Sunday, January 19, 2020

On Joel Ferrer's Elise



Elise, directed by Joel Ferrer, reveled in its simplicity and innocence. It was predictable and carefree. It did not aspire to become anything but a Filipino coming-of-age romantic film set in a small town in Bulacan, where teachers were still feared, where students walked to school, and where, on the way home, one could still appreciate the greenery. The houses were old but homey, draped with see-through curtains similar to what we used to (and still) have at home. The scenes were tinted with a warm glow; it must have been stifling in those houses, what with the lack of air-conditioning, but nobody perspired.

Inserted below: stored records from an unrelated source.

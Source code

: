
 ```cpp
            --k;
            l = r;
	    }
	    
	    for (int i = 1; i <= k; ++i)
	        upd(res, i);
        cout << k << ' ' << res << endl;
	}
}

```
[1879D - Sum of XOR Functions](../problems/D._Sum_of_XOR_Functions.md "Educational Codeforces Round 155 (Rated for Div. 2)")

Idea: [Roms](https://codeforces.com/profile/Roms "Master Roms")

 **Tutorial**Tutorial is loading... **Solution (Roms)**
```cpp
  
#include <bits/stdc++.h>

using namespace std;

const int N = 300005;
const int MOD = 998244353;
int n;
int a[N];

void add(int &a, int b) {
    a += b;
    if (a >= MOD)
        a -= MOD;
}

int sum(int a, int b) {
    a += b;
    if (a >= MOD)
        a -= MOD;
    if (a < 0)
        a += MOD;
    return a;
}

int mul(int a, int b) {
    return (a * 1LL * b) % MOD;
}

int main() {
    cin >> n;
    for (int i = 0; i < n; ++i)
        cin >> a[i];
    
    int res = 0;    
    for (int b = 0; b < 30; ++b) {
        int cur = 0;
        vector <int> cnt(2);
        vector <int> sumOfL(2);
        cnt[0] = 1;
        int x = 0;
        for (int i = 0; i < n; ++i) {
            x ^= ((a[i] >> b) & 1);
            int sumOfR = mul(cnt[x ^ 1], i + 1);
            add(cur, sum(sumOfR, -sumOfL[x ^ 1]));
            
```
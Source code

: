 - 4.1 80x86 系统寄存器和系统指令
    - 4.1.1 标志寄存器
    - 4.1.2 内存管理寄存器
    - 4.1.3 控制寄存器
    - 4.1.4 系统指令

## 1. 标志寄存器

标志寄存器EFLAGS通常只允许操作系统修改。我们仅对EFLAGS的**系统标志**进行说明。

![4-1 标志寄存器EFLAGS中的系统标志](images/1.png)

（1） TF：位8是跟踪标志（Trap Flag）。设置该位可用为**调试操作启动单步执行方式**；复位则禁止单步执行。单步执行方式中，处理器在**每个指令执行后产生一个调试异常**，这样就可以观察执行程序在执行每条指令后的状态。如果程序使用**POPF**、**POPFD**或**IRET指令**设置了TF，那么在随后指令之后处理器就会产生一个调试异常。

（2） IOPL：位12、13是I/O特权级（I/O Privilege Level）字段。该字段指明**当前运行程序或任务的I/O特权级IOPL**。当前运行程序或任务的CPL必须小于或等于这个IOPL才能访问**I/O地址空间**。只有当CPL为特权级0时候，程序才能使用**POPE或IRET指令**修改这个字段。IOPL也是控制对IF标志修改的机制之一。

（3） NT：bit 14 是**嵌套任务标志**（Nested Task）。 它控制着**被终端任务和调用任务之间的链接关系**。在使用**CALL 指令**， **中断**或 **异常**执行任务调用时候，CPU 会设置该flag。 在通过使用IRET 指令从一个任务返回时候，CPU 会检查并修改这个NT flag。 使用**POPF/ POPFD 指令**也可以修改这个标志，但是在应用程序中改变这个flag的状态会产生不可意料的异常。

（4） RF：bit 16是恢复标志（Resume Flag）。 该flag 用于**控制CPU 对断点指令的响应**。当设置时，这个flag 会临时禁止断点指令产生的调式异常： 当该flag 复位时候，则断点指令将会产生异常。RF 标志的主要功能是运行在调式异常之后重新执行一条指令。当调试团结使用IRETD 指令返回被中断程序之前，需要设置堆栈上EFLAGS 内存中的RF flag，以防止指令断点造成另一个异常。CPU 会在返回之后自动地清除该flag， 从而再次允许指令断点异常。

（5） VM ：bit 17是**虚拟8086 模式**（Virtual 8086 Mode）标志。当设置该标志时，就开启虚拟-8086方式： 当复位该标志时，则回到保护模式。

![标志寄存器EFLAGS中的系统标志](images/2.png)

But there was comfort in knowing how things would end as soon as the film had begun. There was Bert (Enchong Dee), shy and reserved and whose tongue failed him when he wanted to say something, falling in love with Elise (Janine Gutierrez), a strong-willed girl who promised him, “Ako ang bahala sa iyo,” until she left for Manila. They lost touch, fell in love with other people, and reconnected in college. They ended up together and decided to elope on a rainy night. They built a successful ice cream business (Josie’s, it was called), and then there was the ending, which I shall not mention. You may think the film ended tragically, but, as with most things, it is a matter of perspective. I think it was a great ending, nevertheless: a reminder that we go can go through life with joy despite the pain and suffering we’ve been through.

My friend Mervyn, who suggested that I watch it, told me the conversations sounded “natural.” They talked like real people one would overhear in daily life. I liked it very much.